Light Speed now an Amazon Kindle ebook

December 17th, 2008

    Kindle Book
Light Speed: Ultimate Destiny is now available as an Amazon Kindle ebook.

New low price.

Book #2 in the Light Speed series, Light Speed: Struggle for the Stars, will be available soon in both trade paperback and for the Kindle.

Stay tuned.

Ways to market books

October 2nd, 2007

Not long after Save My Dreams LLC was formed we started receiving mail, email, and even phone calls from companies wanting to help us market our books. Of course, at first we didn’t have any books to market, so such overtures were ignored. Now that Light Speed: Ultimate Destiny is finally available for sale, and All About Love: Elizabeth’s Story is getting closer to availability, these offers are being studied more carefully.

A few weeks ago I “attended” a free telephone presentation (90 minutes!) explaining and extolling the virtues of becoming an online best seller, especially at Amazon. The jist of the presentation is that if a publisher can get a book into Amazon’s top 100, maybe even their top 10, people will notice. And if the right people notice, like newspapers, radio, television, and so on, the attention could snowball into greater sales still. Makes sense, right? Maybe.
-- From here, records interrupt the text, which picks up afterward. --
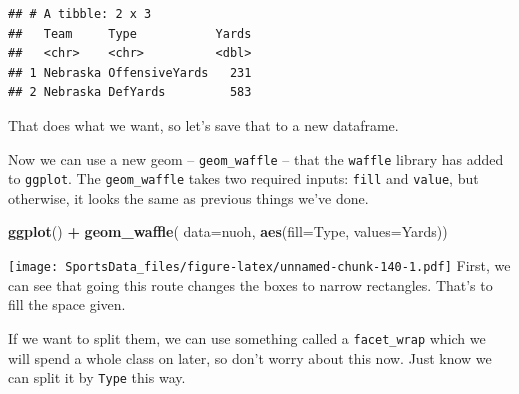 \documentclass[
]{book}
\newenvironment{Shaded}{\begin{snugshade}}{\end{snugshade}}
\newcommand{\DataTypeTok}[1]{\textcolor[rgb]{0.13,0.29,0.53}{#1}}
\newcommand{\KeywordTok}[1]{\textcolor[rgb]{0.13,0.29,0.53}{\textbf{#1}}}
\newcommand{\NormalTok}[1]{#1}
\newcommand{\OperatorTok}[1]{\textcolor[rgb]{0.81,0.36,0.00}{\textbf{#1}}}
\newcommand{\StringTok}[1]{\textcolor[rgb]{0.31,0.60,0.02}{#1}}
\begin{document}
\begin{verbatim}
## # A tibble: 2 x 3
##   Team     Type           Yards
##   <chr>    <chr>          <dbl>
## 1 Nebraska OffensiveYards   231
## 2 Nebraska DefYards         583
\end{verbatim}

That does what we want, so let's save that to a new dataframe.

\begin{Shaded}
\end{Shaded}

Now we can use a new geom -- \texttt{geom\_waffle} -- that the \texttt{waffle} library has added to \texttt{ggplot}. The \texttt{geom\_waffle} takes two required inputs: \texttt{fill} and \texttt{value}, but otherwise, it looks the same as previous things we've done.

\begin{Shaded}
\begin{Highlighting}[]
\KeywordTok{ggplot}\NormalTok{() }\OperatorTok{+}\StringTok{ }\KeywordTok{geom_waffle}\NormalTok{(}
  \DataTypeTok{data=}\NormalTok{nuoh,}
  \KeywordTok{aes}\NormalTok{(}\DataTypeTok{fill=}\NormalTok{Type, }\DataTypeTok{values=}\NormalTok{Yards))}
\end{Highlighting}
\end{Shaded}

\texttt{[image: SportsData\_files/figure-latex/unnamed-chunk-140-1.pdf]}
First, we can see that going this route changes the boxes to narrow rectangles. That's to fill the space given.

If we want to split them, we can use something called a \texttt{facet\_wrap} which we will spend a whole class on later, so don't worry about this now. Just know we can split it by \texttt{Type} this way.
\end{document}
So if you buy into the “Become a Top Amazon Ranking Book” then the rest of the pitch makes sense, too. Maybe. The idea is to tell thousands of people (at least 300,000) to buy your book at Amazon at a predetermined date and time. In order to reach this many people you’ll have to partner with other publishers, bloggers, and anyone willing to send emails plugging your book and the scheme to buy books at the predetermined moment. The goal, to get 300 people to make their purchases within minutes of each other, should easily get your book above 100 in Amazon rankings. And when you achieve that you can focus on driving potential buyers to Barnes and Noble to climb in their sales rankings.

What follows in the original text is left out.